There's a jagged scar on his left cheek on a diagnal just below the temple
that is somewhat faded. It was put there many years ago though no fault of
his own. It was a fight. A fight with the town bully.
Now who would want to fight the town bully? Well Bedrow (this is what the folk
around town called him) hadn't. He was just about afraid of him as everyone
else in town. Why every time he saw him his heart quickened. His pressure
went up a point or two the same as everyone elses did. But like several other
boys in town, he would stand his ground against old Billy Watson. The way Bedrow
looked at it he was going to get licked on way or the other. If he ran, Billy
would just catch him and whop him good. If he stood and fought he could get a
few good licks in. Besides he'd heard a saying that he who is whipped best is
whipped more often. And he knew many guys old Billy beat up more often than he.

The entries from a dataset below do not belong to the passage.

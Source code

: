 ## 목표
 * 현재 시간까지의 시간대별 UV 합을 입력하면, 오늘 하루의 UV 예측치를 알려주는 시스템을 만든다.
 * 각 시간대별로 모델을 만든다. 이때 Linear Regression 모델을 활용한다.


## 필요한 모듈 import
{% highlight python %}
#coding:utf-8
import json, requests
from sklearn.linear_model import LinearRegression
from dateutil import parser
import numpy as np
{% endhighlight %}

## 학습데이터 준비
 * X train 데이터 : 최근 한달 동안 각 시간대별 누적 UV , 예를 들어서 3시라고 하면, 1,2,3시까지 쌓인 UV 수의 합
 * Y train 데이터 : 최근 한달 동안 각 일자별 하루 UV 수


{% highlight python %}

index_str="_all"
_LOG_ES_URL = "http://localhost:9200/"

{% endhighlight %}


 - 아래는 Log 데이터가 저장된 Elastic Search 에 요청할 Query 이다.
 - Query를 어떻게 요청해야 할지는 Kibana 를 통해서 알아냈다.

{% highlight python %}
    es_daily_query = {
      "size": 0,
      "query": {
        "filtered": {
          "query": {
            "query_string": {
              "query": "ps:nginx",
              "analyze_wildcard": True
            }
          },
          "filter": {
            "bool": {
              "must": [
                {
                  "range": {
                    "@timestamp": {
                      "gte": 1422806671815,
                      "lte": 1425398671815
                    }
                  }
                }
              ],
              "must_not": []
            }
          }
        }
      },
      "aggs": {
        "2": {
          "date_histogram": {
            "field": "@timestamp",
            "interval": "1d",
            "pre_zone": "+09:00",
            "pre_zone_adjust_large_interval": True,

Bedrow, unlike most of the other young people, had no siblings. He was born the
only child to Crystal and Mark Bedrow. They, like most of the town folk, were
farmers, and to farm you had to be tough. He'd started at an early age helping
his father around the farm. He'd been taught the value of the land and hard work
from the crib on. And he'd learned his lessons well. He'd started slopping the
hogs, feeding and watering the other livestock when he was a bit more than seven.
He would never forget the feeling when he's father sat him in the tractor seat
for the first time at age ten by himself and let him cultivate the west thirty.
And because he'd raced with himself to do a good job he'd gotten finished earlier
than even his father had expected him to. So to reward and honor him his father took
him and his mother into town to the best restaurant and... let him order his
own meal as if he were a grownup.
Yes, there were some tough times being the only kid but there were also some good
times. He didn't have to compete for attention. Fact was sometimes he'd wished
he had a little less of it coming from his mother. Why no macho little boy wanted
to be called "sissy" or "mama's boy". He adored his father and his father showed
his adoration for him by letting him do more grownup things. There were the Sunday
evenings after church that he and his his father spent fishing and exploring Old
Man Wilson's Creek. Oh, he had fished with his father since he was knee high to
a duck but now their little junkets up the creek were filled with more manly
conversations.
His father let him use
the rifle to go after jack rabbits and gohphers. And he had a promise from his
father, and his father's word was better than gold, that he would get his own
rifle for his fourteenth birthday.
Well Bedrow never got his new rifle for his fourteenth birthday. Two weeks shy
of his fourteenth birthday he inherited the title Man of the House and all of its
concomatence. Mark got killed in a farming accident. Bedrow instantly went from being
a helper to one needing help. His mom helped as much and she could, but she suffered
from the misery. With bones aching, she'd complain incessantly and as good hearted
as Bedrow was even he could only take so much. Thus she was shooed back into the house
to nurse her aches and pains and tend to the house work out of earshot and out of
eyesight too.
She wasn't considered to be an old woman even by the standards of her time. She
was a mere thirty years old, but already aging fast. Having married young, she had her
only child at the age of sixteen. And being frail as the day she was born she ran in
to grave consequences near and during childbirth. The doctor had wanted to "take"
Bedrow to save her life but she listened to the older women in her church,
and made her husband promise not to let the doctors do it.